12話 【帰り道】


よほど顔に出ていたのであろう。

桃に、そんなにニコニコしてなにかあった?と聞かれた。まだ言っていないから言うのもあれだなと思い、


「うんん。なんでもないよ、少し思い出し笑いしただけ」


と、プレゼントを机の中に入れる。

怪しくなかったかなと思いながら桃の顔を見ると、そっか!と笑ってくれた。ごめんね桃、今度ちゃんと言うから。

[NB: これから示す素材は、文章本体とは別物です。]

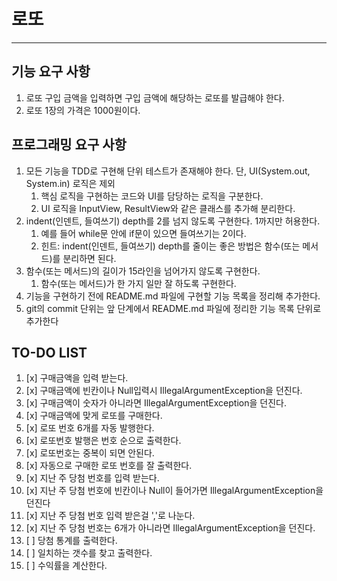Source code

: # 로또
---
## 기능 요구 사항
1. 로또 구입 금액을 입력하면 구입 금액에 해당하는 로또를 발급해야 한다.
2. 로또 1장의 가격은 1000원이다.

## 프로그래밍 요구 사항

1. 모든 기능을 TDD로 구현해 단위 테스트가 존재해야 한다. 단, UI(System.out, System.in) 로직은 제외 
   1. 핵심 로직을 구현하는 코드와 UI를 담당하는 로직을 구분한다. 
   2. UI 로직을 InputView, ResultView와 같은 클래스를 추가해 분리한다. 
2. indent(인덴트, 들여쓰기) depth를 2를 넘지 않도록 구현한다. 1까지만 허용한다. 
   1. 예를 들어 while문 안에 if문이 있으면 들여쓰기는 2이다. 
   2. 힌트: indent(인덴트, 들여쓰기) depth를 줄이는 좋은 방법은 함수(또는 메서드)를 분리하면 된다.
3. 함수(또는 메서드)의 길이가 15라인을 넘어가지 않도록 구현한다. 
   1. 함수(또는 메서드)가 한 가지 일만 잘 하도록 구현한다.
4. 기능을 구현하기 전에 README.md 파일에 구현할 기능 목록을 정리해 추가한다. 
5. git의 commit 단위는 앞 단계에서 README.md 파일에 정리한 기능 목록 단위로 추가한다

## TO-DO LIST
1. [x] 구매금액을 입력 받는다.
2. [x] 구매금액에 빈칸이나 Null입력시 IllegalArgumentException을 던진다.
3. [x] 구매금액이 숫자가 아니라면 IllegalArgumentException을 던진다.
4. [x] 구매금액에 맞게 로또를 구매한다.
5. [x] 로또 번호 6개를 자동 발행한다.
6. [x] 로또번호 발행은 번호 순으로 출력한다.
7. [x] 로또번호는 중복이 되면 안된다.
8. [x] 자동으로 구매한 로또 번호를 잘 출력한다.
9. [x] 지난 주 당첨 번호를 입력 받는다.
10. [x] 지난 주 당첨 번호에 빈칸이나 Null이 들어가면 IllegalArgumentException을 던진다
11. [x] 지난 주 당첨 번호 입력 받은걸 ','로 나눈다.
12. [x] 지난 주 당첨 번호는 6개가 아니라면 IllegalArgumentException을 던진다.
13. [ ] 당첨 통계를 출력한다.
14. [ ] 일치하는 갯수를 찾고 출력한다.
15. [ ] 수익률을 계산한다.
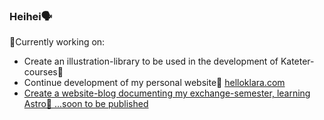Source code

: ### Heihei🗣

🔭Currently working on:
- Create an illustration-library to be used in the development of Kateter-courses📐
- Continue development of my personal website🧃 <a href="https://www.helloklara.com">helloklara.com
- Create a website-blog documenting my exchange-semester, learning Astro🦑  ...soon to be published

<!--
**klarawust/klarawust** is a ✨ _special_ ✨ repository because its `README.md` (this file) appears on your GitHub profile.

Here are some ideas to get you started:

- 🔭 I’m currently working on ...
- 🌱 I’m currently learning ...
- 👯 I’m looking to collaborate on ...
- 🤔 I’m looking for help with ...
- 💬 Ask me about ...
- 📫 How to reach me: ...
- 😄 Pronouns: ...
- ⚡ Fun fact: ...
-->
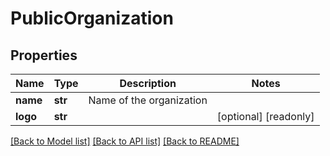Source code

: # PublicOrganization

## Properties
Name | Type | Description | Notes
------------ | ------------- | ------------- | -------------
**name** | **str** | Name of the organization | 
**logo** | **str** |  | [optional] [readonly] 

[[Back to Model list]](../README.md#documentation-for-models) [[Back to API list]](../README.md#documentation-for-api-endpoints) [[Back to README]](../README.md)



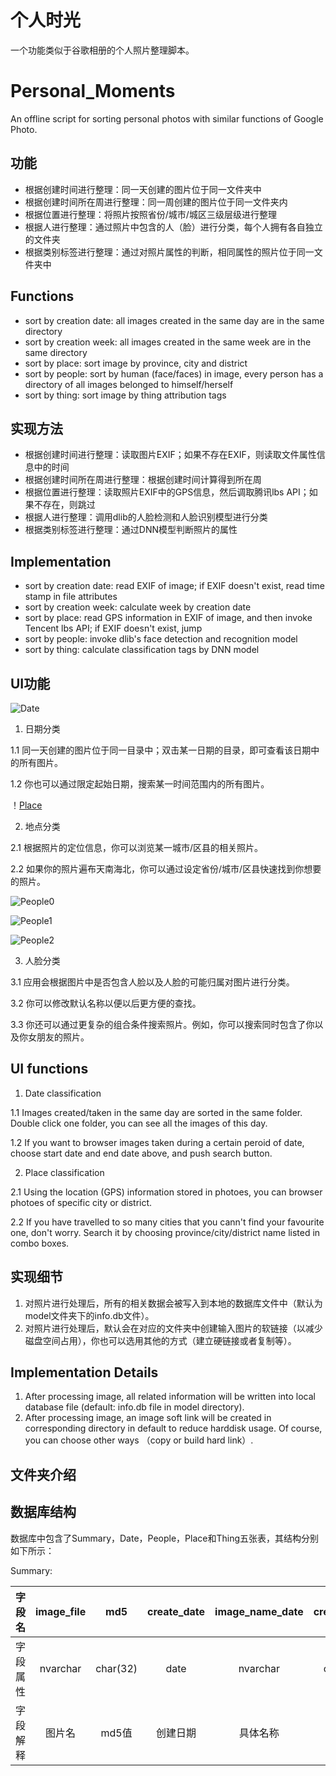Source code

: # 个人时光
一个功能类似于谷歌相册的个人照片整理脚本。

# Personal_Moments
An offline script for sorting personal photos with similar functions of Google Photo.

## 功能
- 根据创建时间进行整理：同一天创建的图片位于同一文件夹中
- 根据创建时间所在周进行整理：同一周创建的图片位于同一文件夹内
- 根据位置进行整理：将照片按照省份/城市/城区三级层级进行整理
- 根据人进行整理：通过照片中包含的人（脸）进行分类，每个人拥有各自独立的文件夹
- 根据类别标签进行整理：通过对照片属性的判断，相同属性的照片位于同一文件夹中

## Functions
- sort by creation date: all images created in the same day are in the same directory
- sort by creation week: all images created in the same week are in the same directory
- sort by place: sort image by province, city and district
- sort by people: sort by human (face/faces) in image, every person has a directory of all images belonged to himself/herself
- sort by thing: sort image by thing attribution tags

## 实现方法
- 根据创建时间进行整理：读取图片EXIF；如果不存在EXIF，则读取文件属性信息中的时间
- 根据创建时间所在周进行整理：根据创建时间计算得到所在周
- 根据位置进行整理：读取照片EXIF中的GPS信息，然后调取腾讯lbs API；如果不存在，则跳过
- 根据人进行整理：调用dlib的人脸检测和人脸识别模型进行分类
- 根据类别标签进行整理：通过DNN模型判断照片的属性

## Implementation
- sort by creation date: read EXIF of image; if EXIF doesn't exist, read time stamp in file attributes
- sort by creation week: calculate week by creation date
- sort by place: read GPS information in EXIF of image, and then invoke Tencent lbs API; if EXIF doesn't exist, jump
- sort by people: invoke dlib's face detection and recognition model
- sort by thing: calculate classification tags by DNN model

## UI功能

![Date](/description/date.png)

1. 日期分类

1.1 同一天创建的图片位于同一目录中；双击某一日期的目录，即可查看该日期中的所有图片。

1.2 你也可以通过限定起始日期，搜索某一时间范围内的所有图片。

！[Place](/description/place.png)

2. 地点分类

2.1 根据照片的定位信息，你可以浏览某一城市/区县的相关照片。

2.2 如果你的照片遍布天南海北，你可以通过设定省份/城市/区县快速找到你想要的照片。

![People0](/description/people_0.png)

![People1](/description/people_1.png)

![People2](/description/people_2.png)

3. 人脸分类

3.1 应用会根据图片中是否包含人脸以及人脸的可能归属对图片进行分类。

3.2 你可以修改默认名称以便以后更方便的查找。

3.3 你还可以通过更复杂的组合条件搜索照片。例如，你可以搜索同时包含了你以及你女朋友的照片。

## UI functions
1. Date classification

1.1 Images created/taken in the same day are sorted in the same folder. Double click one folder, you can see all the images of this day.

1.2 If you want to browser images taken during a certain peroid of date, choose start date and end date above, and push search button. 

2. Place classification

2.1 Using the location (GPS) information stored in photoes, you can browser photoes of specific city or district.

2.2 If you have travelled to so many cities that you cann't find your favourite one, don't worry. Search it by choosing province/city/district name listed in combo boxes.



## 实现细节
1.  对照片进行处理后，所有的相关数据会被写入到本地的数据库文件中（默认为model文件夹下的info.db文件）。
2.  对照片进行处理后，默认会在对应的文件夹中创建输入图片的软链接（以减少磁盘空间占用），你也可以选用其他的方式（建立硬链接或者复制等）。

## Implementation Details
1.  After processing image, all related information will be written into local database file (default: info.db file in model directory).
2.  After processing image, an image soft link will be created in corresponding directory in default to reduce harddisk usage. Of course, you can choose other ways （copy or build hard link）.



## 文件夹介绍
    
## 数据库结构

数据库中包含了Summary，Date，People，Place和Thing五张表，其结构分别如下所示：

Summary:

| 字段名 | image_file | md5 | create_date | image_name_date | create_week | image_name_week |
| :--: | :--: | :-: | :-: | :-: | :-: | :-: |
| 字段属性 | nvarchar | char(32) | date | nvarchar | char(22) | nvarchar |
| 字段解释 | 图片名 | md5值 | 创建日期 | 具体名称 | 创建周 | 具体名称 |
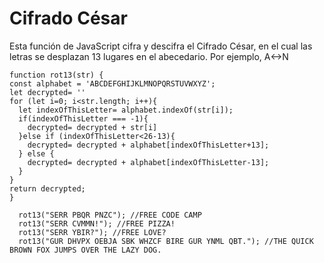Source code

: # Cifrado César
Esta función de JavaScript cifra y descifra el Cifrado César, en el cual las letras se desplazan 13 lugares en el abecedario. Por ejemplo, A&lt;->N
    
    function rot13(str) {
    const alphabet = 'ABCDEFGHIJKLMNOPQRSTUVWXYZ'; 
    let decrypted= ''
    for (let i=0; i<str.length; i++){
      let indexOfThisLetter= alphabet.indexOf(str[i]);
      if(indexOfThisLetter === -1){
        decrypted= decrypted + str[i]
      }else if (indexOfThisLetter<26-13){
        decrypted= decrypted + alphabet[indexOfThisLetter+13];
      } else {
        decrypted= decrypted + alphabet[indexOfThisLetter-13];
      }
    }
    return decrypted;
    }

      rot13("SERR PBQR PNZC"); //FREE CODE CAMP
      rot13("SERR CVMMN!"); //FREE PIZZA!
      rot13("SERR YBIR?"); //FREE LOVE?
      rot13("GUR DHVPX OEBJA SBK WHZCF BIRE GUR YNML QBT."); //THE QUICK BROWN FOX JUMPS OVER THE LAZY DOG.
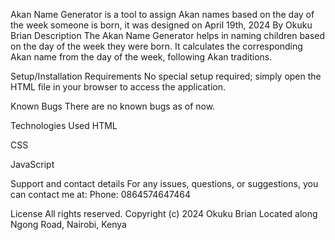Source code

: Akan Name Generator is a tool to assign Akan names based on the day of the week someone is born, it was designed on April 19th, 2024 By Okuku Brian Description The Akan Name Generator helps in naming children based on the day of the week they were born. It calculates the corresponding Akan name from the day of the week, following Akan traditions.

Setup/Installation Requirements No special setup required; simply open the HTML file in your browser to access the application.

Known Bugs There are no known bugs as of now.

Technologies Used HTML

CSS

JavaScript

Support and contact details For any issues, questions, or suggestions, you can contact me at: Phone: 0864574647464

License All rights reserved. Copyright (c) 2024 Okuku Brian Located along Ngong Road, Nairobi, Kenya
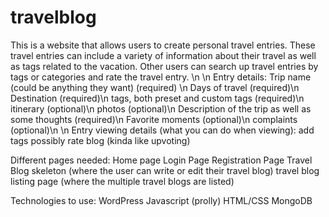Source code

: # travelblog

This is a website that allows users to create personal travel entries. These travel entries can include a variety of information about their travel as well as tags related to the vacation. Other users can search up travel entries by tags or categories and rate the travel entry.  \n
\n
Entry details: 
Trip name (could be anything they want) (required) \n
Days of travel (required)\n
Destination (required)\n
tags, both preset and custom tags (required)\n
itinerary (optional)\n
photos (optional)\n
Description of the trip as well as some thoughts (required)\n
Favorite moments (optional)\n
complaints (optional)\n
\n
Entry viewing details (what you can do when viewing):
add tags possibly
rate blog (kinda like upvoting)

Different pages needed:
Home page
Login Page
Registration Page
Travel Blog skeleton (where the user can write or edit their travel blog)
travel blog listing page (where the multiple travel blogs are listed)



Technologies to use:
WordPress
Javascript (prolly)
HTML/CSS
MongoDB

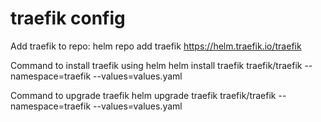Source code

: # traefik config

Add traefik to repo:
helm repo add traefik https://helm.traefik.io/traefik


Command to install traefik using helm
helm install traefik traefik/traefik --namespace=traefik --values=values.yaml

Command to upgrade traefik
helm upgrade traefik traefik/traefik --namespace=traefik --values=values.yaml
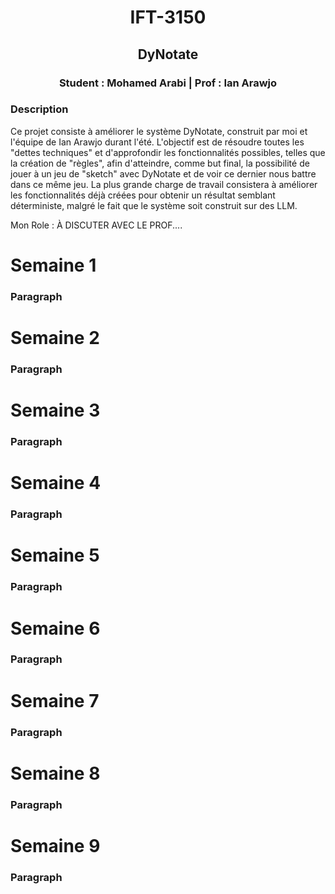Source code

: <div class="title" style="text-align: center;">
  <h1>IFT-3150</h1>
  <h2>DyNotate</h2>
  <h3>Student : Mohamed Arabi | Prof : Ian Arawjo</h3>
</div>
<div class="contenu">
  <h3>Description</h3>

  Ce projet consiste à améliorer le système DyNotate, construit par moi et l'équipe de Ian Arawjo durant l'été. L'objectif est de résoudre toutes les "dettes techniques" et d'approfondir les fonctionnalités possibles, telles que la création de "règles", afin d'atteindre, comme but final, la possibilité de jouer à un jeu de "sketch" avec DyNotate et de voir ce dernier nous battre dans ce même jeu. La plus grande charge de travail consistera à améliorer les fonctionnalités déjà créées pour obtenir un résultat semblant déterministe, malgré le fait que le système soit construit sur des LLM.

  Mon Role : À DISCUTER AVEC LE PROF....
</div>  

<div class="progess">
  <div class="semaine 1">
    <h1>Semaine 1</h1>
    <h3>Paragraph</h3>
  </div>
  <div class="semaine 2">
    <h1>Semaine 2</h1>
    <h3>Paragraph</h3>
  </div>
  <div class="semaine 3">
    <h1>Semaine 3</h1>
    <h3>Paragraph</h3>
  </div>
  <div class="semaine 4">
    <h1>Semaine 4</h1>
    <h3>Paragraph</h3>
  </div>
  <div class="semaine 5">
    <h1>Semaine 5</h1>
    <h3>Paragraph</h3>
  </div>
  <div class="semaine 6">
    <h1>Semaine 6</h1>
    <h3>Paragraph</h3>
  </div>
  <div class="semaine 7">
    <h1>Semaine 7</h1>
    <h3>Paragraph</h3>
  </div>
  <div class="semaine 8">
    <h1>Semaine 8</h1>
    <h3>Paragraph</h3>
  </div>
  <div class="semaine 9">
    <h1>Semaine 9</h1>
    <h3>Paragraph</h3>
  </div>
</div>


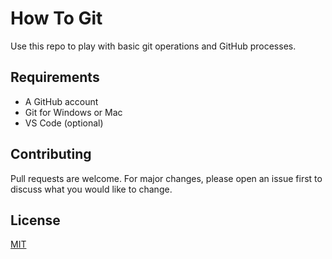 # How To Git

Use this repo to play with basic git operations and GitHub processes.

## Requirements
- A GitHub account
- Git for Windows or Mac
- VS Code (optional)

## Contributing
Pull requests are welcome. For major changes, please open an issue first to discuss what you would like to change.

## License
[MIT](https://choosealicense.com/licenses/mit/)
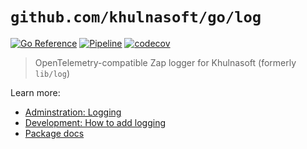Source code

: # `github.com/khulnasoft/go/log`

[![Go Reference](https://pkg.go.dev/badge/github.com/khulnasoft/go/log.svg)](https://pkg.go.dev/github.com/khulnasoft/go/log) [![Pipeline](https://github.com/khulnasoft/go/log/actions/workflows/pipeline.yml/badge.svg)](https://github.com/khulnasoft/go/log/actions/workflows/pipeline.yml) [![codecov](https://codecov.io/gh/khulnasoft/go/log/branch/main/graph/badge.svg?token=LJ4QHFAJEJ)](https://codecov.io/gh/khulnasoft/go/log)

> OpenTelemetry-compatible Zap logger for Khulnasoft (formerly `lib/log`)

Learn more:

- [Adminstration: Logging](https://docs.khulnasoft.com/admin/observability/logs)
- [Development: How to add logging](https://khulnasoft.com/github.com/khulnasoft/khulnasoft/-/blob/doc/dev/how-to/add_logging.md)
- [Package docs](https://pkg.go.dev/github.com/khulnasoft/go/log)
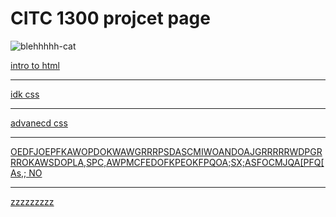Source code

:# CITC 1300 projcet page

![blehhhhh-cat](https://github.com/user-attachments/assets/9cc2499a-29ed-4738-ad1b-316cd6d6fcc1)

<a href="demo/index.html" target="_blank">intro to html</a>
<hr>
<a href="idk/index.html" target="_blank">idk css</a>
<hr>
<a href="idk copy/index.html" target="_blank">advanecd css</a>
<hr>
<a href="idk copy 2/index.html" target="_blank">OEDFJOEPFKAWOPDOKWAWGRRRPSDASCMIWOANDOAJGRRRRRWDPGRRROKAWSDOPLA,SPC,AWPMCFEDOFKPEOKFPQOA;SX;ASFOCMJQA[PFQ[As,; NO</a>
<hr>
<a href="idk copy 2 (Copy)/index.html" target="_blank">zzzzzzzzz</a>

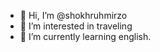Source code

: - 👋 Hi, I’m @shokhruhmirzo
- 👀 I’m interested in traveling
- 🌱 I’m currently learning english.

<!---
shokhruhmirzo/shokhruhmirzo is a ✨ special ✨ repository because its `README.md` (this file) appears on your GitHub profile.
You can click the Preview link to take a look at your changes.
--->
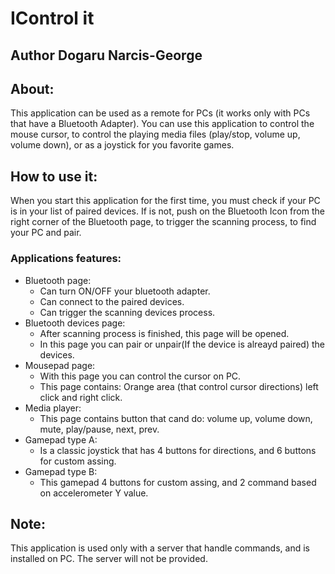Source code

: # IControl it

## Author Dogaru Narcis-George

## About:
  This application can be used as a remote for PCs (it works only with PCs that have a Bluetooth Adapter). You can use this application to control the mouse cursor, to control the playing media files (play/stop, volume up, volume down), or as a joystick for you favorite games.
  
## How to use it:
  When you start this application for the first time, you must check if your PC is in your list of paired devices. If is not, push on the Bluetooth Icon from the right corner of the Bluetooth page, to trigger the scanning process, to find your PC and pair.
  ### Applications features:
  - Bluetooth page:
      - Can turn ON/OFF your bluetooth adapter.
      - Can connect to the paired devices.
      - Can trigger the scanning devices process.
  - Bluetooth devices page:
      - After scanning process is finished, this page will be opened.
      - In this page you can pair or unpair(If the device is alreayd paired) the devices.
  - Mousepad page:
      - With this page you can control the cursor on PC.
      - This page contains: Orange area (that control cursor directions) left click and right click.
  - Media player:
      - This page contains button that cand do: volume up, volume down, mute, play/pause, next, prev.
  - Gamepad type A:
      - Is a classic joystick that has 4 buttons for directions, and 6 buttons for custom assing.
  - Gamepad type B:
      - This gamepad 4 buttons for custom assing, and 2 command based on accelerometer Y value.
      
## Note:
  This application is used only with a server that handle commands, and is installed on PC. The server will not be provided.
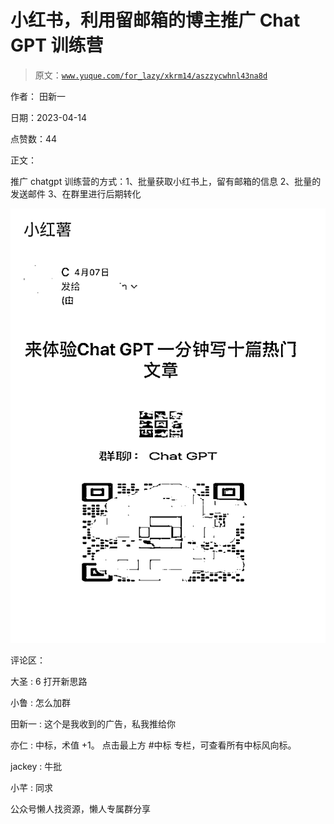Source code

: # 小红书，利用留邮箱的博主推广 Chat GPT 训练营

> 原文：[`www.yuque.com/for_lazy/xkrm14/aszzycwhnl43na8d`](https://www.yuque.com/for_lazy/xkrm14/aszzycwhnl43na8d)

作者： 田新一

日期：2023-04-14

点赞数：44

正文：

推广 chatgpt 训练营的方式：1、批量获取小红书上，留有邮箱的信息 2、批量的发送邮件 3、在群里进行后期转化

![](img/5839e69739588daf85087397dbe965f6.png)

评论区：

大圣 : 6 打开新思路

小鲁 : 怎么加群

田新一 : 这个是我收到的广告，私我推给你

亦仁 : 中标，术值 +1。 点击最上方 #中标 专栏，可查看所有中标风向标。

jackey : 牛批

小芊 : 同求

公众号懒人找资源，懒人专属群分享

その日の放課後は地獄のように忙しく、帰るのは19時半過ぎ。一般生徒は帰ってるのはもちろんのこと部活の生徒でさえ帰っていた。生徒会であるメンバーも何人か帰っている。

残っているのは、果歩と結愛ぐらい。


「ァァァァァァやっと終わった!」

「愛羅先輩、お疲れ様です!!」

「愛羅、頑張ったねー!お疲れ様」

「ううう。。2人ともありがとう、」


山のように出された仕事がやっと終わりが見えた。あとは保存をするだけ、忘れないように何回も上書き保存を押す。


「よし、帰ろう。ごめんね2人とも」

「なんもいいよ」

「全然です!、むしろ先輩に全部やらせてしまってすみません…」


笑って大丈夫だよと言ったかもう正直体は限界を超えていた。家に帰って即寝たいただそれだけ。USBを先生に渡し、コートをきて外に出る。さすが真冬である、とても寒い。風邪をひきそうだ


「あれ、凌央くんじゃない?」

「え?」

「凌央くん?誰ですかそれ」

「あ、、私の好きな人です。。誰にも言わないでね」

「ひえええええ!!先輩が恋する乙女っ!!」

「し!!結愛煩い!」


私が恋するのが珍しいのかどうか知らないけど結愛はすごく興奮している。やめて本人にばれたら終わるから


「まぁいいから声掛けようよ」


果歩のその一言に全員が納得した。

まぁそうだよね、このくそ寒い中いるんだから何かしら言いたいことがあるのかもしれない。私達は凌央くんの近くに行くことにした


「凌央くん、こんなところで何してるの?」

「愛羅先輩。果歩先輩、えっと。。」

「あ、龍我です」

「龍我さん。…皆さんこんばんは」


私たちに気づくとご丁寧に挨拶をしてくれた

礼儀正しい子である。いや今はそれはどうでもいい、なんでこの時間までいるのかって話


「誰か待ってるの?」

「はい」

「へぇ、誰?私たちで最後だったからもう誰もいないと思うけど」

「知っています。でも、もう来たので大丈夫です」

「そうなんだ、良かったね。ん?」

「まさか、、」

「あー。そういう事ね、結愛今日は2人で帰ろっか」

「はい、そうですね。愛羅先輩お疲れ様でしたー!」


果歩と結愛は2人声を揃えて行ってしまった。え、どういうこと、はい!?!?!?理解が出来ないんだけど。。



「…」

「…」


沈黙が続く

先に破ったのは凌央くんの方で


「先輩、一緒に帰りませんか?」

「え、私と帰るためにこの時間までいたの!?このクソ寒い中で!?」

「そうです。…ちょっと話したいことがあったので」

「ええ。、風邪ひくよ…話したいこと?」

「はい。まずは歩きましょう、もう夜遅いですからバスないんじゃないですか?」

「よ、よくご存知で…」


前に言ってたのを思い出しただけです。といっていたがそんなこと言ったけ?と頭を悩ませる。それにしても一緒に帰ってる。それが私にとっては凄く貴重でそれだけでも嬉しかった。